Wednesday, April 9, 2008

KM and Web 2.0 - A User’s Perspective

Presentation Summary From
Boston Knowledge Management Forum Symposium on Leveraging Knowledge
What is KM 2.0? Is it real, or just vendor hype?

Ray Sims, formerly Director of Knowledge Management at Novell (now of Deloitte)
This presentation begins by summarizing what Web 2.0 means from a behavioral (not tools) perspective and what that implies for the future of knowledge management. It then connects these ideas via an exploration of the business-driven use cases related to KM that most benefit from Web 2.0 behaviors and software application approaches. The presentation concludes with some general observations of where we are collectively in this journey and provides some prescriptive guidance for those on the path to knowledge management and Enterprise 2.0.
Ray started with a timeline of his adoption of Web 2.0 technology. He moved onto his definition of knowledge management and his post on 43 knowledge management definitions. (Now up to 57 definitions). He also pointed out the analysis of these knowledge management definitions by Stephen Bounds.
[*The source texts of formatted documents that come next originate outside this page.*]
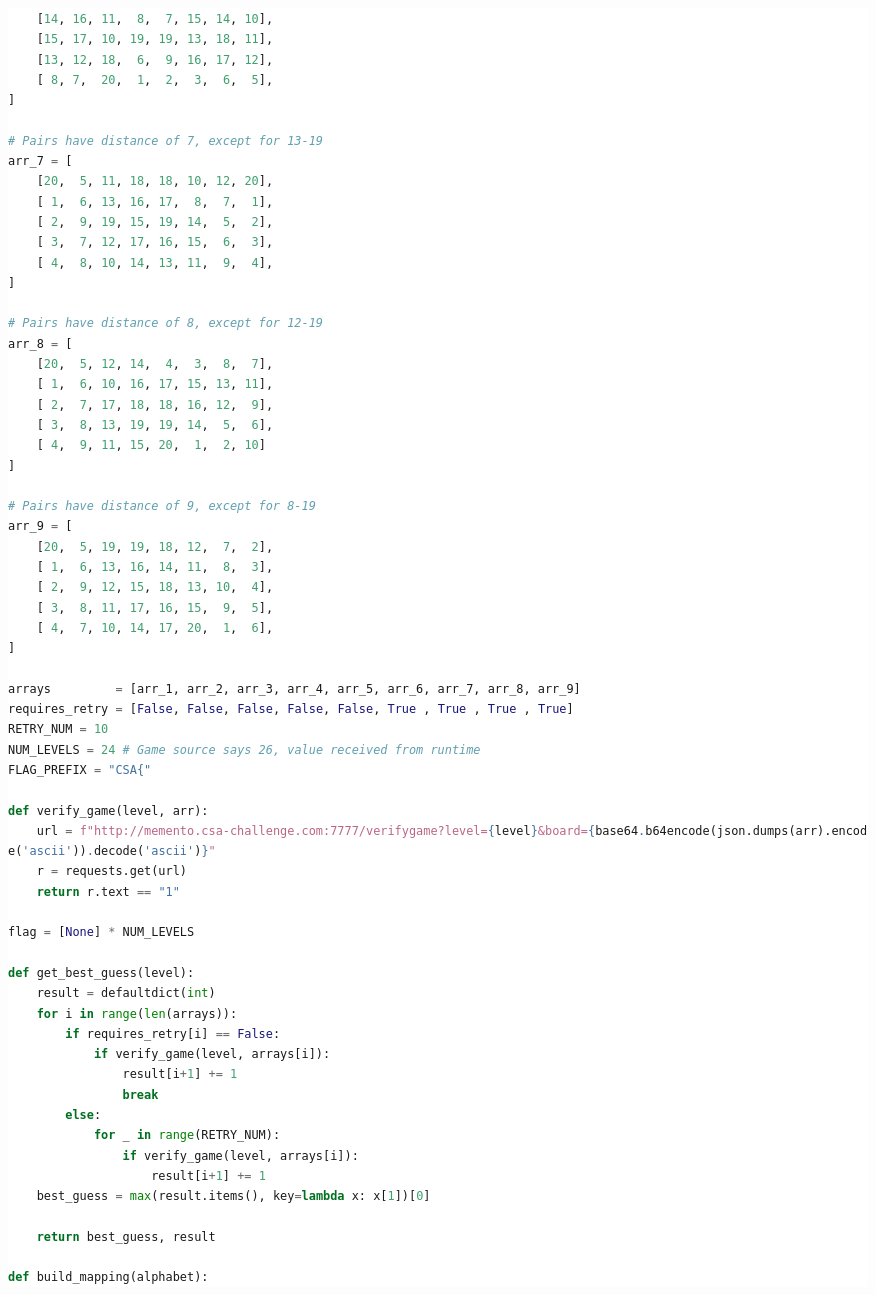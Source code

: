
 ```python
    [14, 16, 11,  8,  7, 15, 14, 10],
    [15, 17, 10, 19, 19, 13, 18, 11],
    [13, 12, 18,  6,  9, 16, 17, 12],
    [ 8, 7,  20,  1,  2,  3,  6,  5],
]

# Pairs have distance of 7, except for 13-19
arr_7 = [
    [20,  5, 11, 18, 18, 10, 12, 20],
    [ 1,  6, 13, 16, 17,  8,  7,  1],
    [ 2,  9, 19, 15, 19, 14,  5,  2],
    [ 3,  7, 12, 17, 16, 15,  6,  3],
    [ 4,  8, 10, 14, 13, 11,  9,  4],
]

# Pairs have distance of 8, except for 12-19
arr_8 = [
    [20,  5, 12, 14,  4,  3,  8,  7],
    [ 1,  6, 10, 16, 17, 15, 13, 11],
    [ 2,  7, 17, 18, 18, 16, 12,  9],
    [ 3,  8, 13, 19, 19, 14,  5,  6],
    [ 4,  9, 11, 15, 20,  1,  2, 10]
]

# Pairs have distance of 9, except for 8-19
arr_9 = [
    [20,  5, 19, 19, 18, 12,  7,  2],
    [ 1,  6, 13, 16, 14, 11,  8,  3],
    [ 2,  9, 12, 15, 18, 13, 10,  4],
    [ 3,  8, 11, 17, 16, 15,  9,  5],
    [ 4,  7, 10, 14, 17, 20,  1,  6],
]

arrays         = [arr_1, arr_2, arr_3, arr_4, arr_5, arr_6, arr_7, arr_8, arr_9]
requires_retry = [False, False, False, False, False, True , True , True , True]
RETRY_NUM = 10
NUM_LEVELS = 24 # Game source says 26, value received from runtime
FLAG_PREFIX = "CSA{"

def verify_game(level, arr):
    url = f"http://memento.csa-challenge.com:7777/verifygame?level={level}&board={base64.b64encode(json.dumps(arr).encode('ascii')).decode('ascii')}"
    r = requests.get(url)
    return r.text == "1"

flag = [None] * NUM_LEVELS

def get_best_guess(level):
    result = defaultdict(int)
    for i in range(len(arrays)):
        if requires_retry[i] == False:
            if verify_game(level, arrays[i]):
                result[i+1] += 1
                break
        else:
            for _ in range(RETRY_NUM):
                if verify_game(level, arrays[i]):
                    result[i+1] += 1
    best_guess = max(result.items(), key=lambda x: x[1])[0]
    
    return best_guess, result

def build_mapping(alphabet):
```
One of the trains of thoughts are that knowledge management exists at different levels. One level is the personal level; organizing knowledge for your own use. Another is at a team level; organizing for a small group. Then there is the enterprise level of knowledge management.

Ray also talked about the differences between knowledge as a flow and as artifact. (I posted about this a few weeks ago: Knowledge is an Artifact and a Flow and Wikis as a Knowledge Artifact and a Knowledge Flow.)
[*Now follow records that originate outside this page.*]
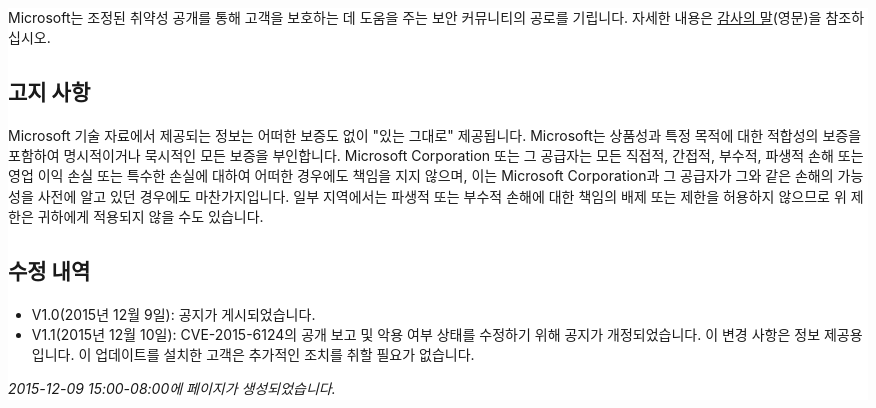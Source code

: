 Microsoft는 조정된 취약성 공개를 통해 고객을 보호하는 데 도움을 주는 보안 커뮤니티의 공로를 기립니다. 자세한 내용은 [감사의 말](https://technet.microsoft.com/ko-kr/library/security/dn903755.aspx)(영문)을 참조하십시오. 
  
고지 사항  
---------
  
Microsoft 기술 자료에서 제공되는 정보는 어떠한 보증도 없이 "있는 그대로" 제공됩니다. Microsoft는 상품성과 특정 목적에 대한 적합성의 보증을 포함하여 명시적이거나 묵시적인 모든 보증을 부인합니다. Microsoft Corporation 또는 그 공급자는 모든 직접적, 간접적, 부수적, 파생적 손해 또는 영업 이익 손실 또는 특수한 손실에 대하여 어떠한 경우에도 책임을 지지 않으며, 이는 Microsoft Corporation과 그 공급자가 그와 같은 손해의 가능성을 사전에 알고 있던 경우에도 마찬가지입니다. 일부 지역에서는 파생적 또는 부수적 손해에 대한 책임의 배제 또는 제한을 허용하지 않으므로 위 제한은 귀하에게 적용되지 않을 수도 있습니다.
  
수정 내역  
---------
  
-   V1.0(2015년 12월 9일): 공지가 게시되었습니다.  
-   V1.1(2015년 12월 10일): CVE-2015-6124의 공개 보고 및 악용 여부 상태를 수정하기 위해 공지가 개정되었습니다. 이 변경 사항은 정보 제공용입니다. 이 업데이트를 설치한 고객은 추가적인 조치를 취할 필요가 없습니다.
  
*2015-12-09 15:00-08:00에 페이지가 생성되었습니다.*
Ray concludes that Web 2.0 is "ideally situated to personal knowledge management and a personal learning environment." He sees the benefits of personal knowledge management as increasing knowledge in a chosen field. Writing and thinking about field should increase your knowledge and expertise. Using Web 2.0 helps you build your external network. (For enterprise 2.0 is should help you build your internal network.)

Ray believes wikis should be the THE tool as a default text and management tool. He thinks blogs are a great way to manage projects and provide status reports. For the projects he manages, Ray intends to ban project email. (Also see Luis Suarez's journey on not using email).
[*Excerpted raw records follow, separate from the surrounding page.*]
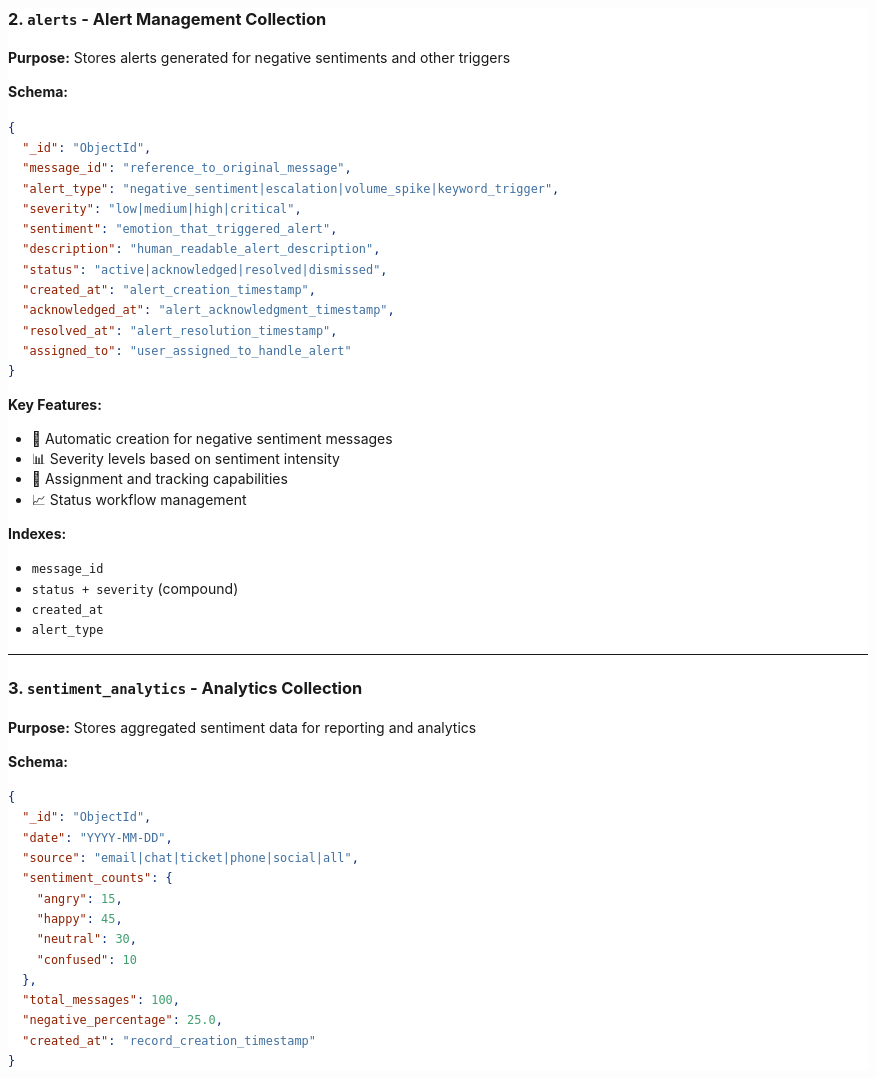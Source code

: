 
### 2. **`alerts`** - Alert Management Collection
**Purpose:** Stores alerts generated for negative sentiments and other triggers

**Schema:**
```json
{
  "_id": "ObjectId",
  "message_id": "reference_to_original_message",
  "alert_type": "negative_sentiment|escalation|volume_spike|keyword_trigger",
  "severity": "low|medium|high|critical",
  "sentiment": "emotion_that_triggered_alert",
  "description": "human_readable_alert_description",
  "status": "active|acknowledged|resolved|dismissed",
  "created_at": "alert_creation_timestamp",
  "acknowledged_at": "alert_acknowledgment_timestamp",
  "resolved_at": "alert_resolution_timestamp",
  "assigned_to": "user_assigned_to_handle_alert"
}
```

**Key Features:**
- 🚨 Automatic creation for negative sentiment messages
- 📊 Severity levels based on sentiment intensity
- 👤 Assignment and tracking capabilities
- 📈 Status workflow management

**Indexes:**
- `message_id`
- `status + severity` (compound)
- `created_at`
- `alert_type`

---

### 3. **`sentiment_analytics`** - Analytics Collection
**Purpose:** Stores aggregated sentiment data for reporting and analytics

**Schema:**
```json
{
  "_id": "ObjectId",
  "date": "YYYY-MM-DD",
  "source": "email|chat|ticket|phone|social|all",
  "sentiment_counts": {
    "angry": 15,
    "happy": 45,
    "neutral": 30,
    "confused": 10
  },
  "total_messages": 100,
  "negative_percentage": 25.0,
  "created_at": "record_creation_timestamp"
}
```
Ray sees the four greatest opportunities for Web 2.0 / E 2.0 through the knowledge management lens:
  • Increased social capital
  • Increased innovation
  • Improved decision making
  • Improved efficiency
Why improved efficiency? The increased transparency and openness makes things more findable. You can also leverage the power of the network, getting input from more people. There is also the raw speed. It is much faster to edit a wiki and share changes than editing a document and emailing it around.

Ray also peppered his presentation with the virtues of Twitter (Twitter@dougcornelius) (Twitter@rsims). Twitter is "his girlfriend of the moment."

UPDATE: Ray posted about his presentation and published his slidedeck: KM2.0 Presentation - Boston KM Forum.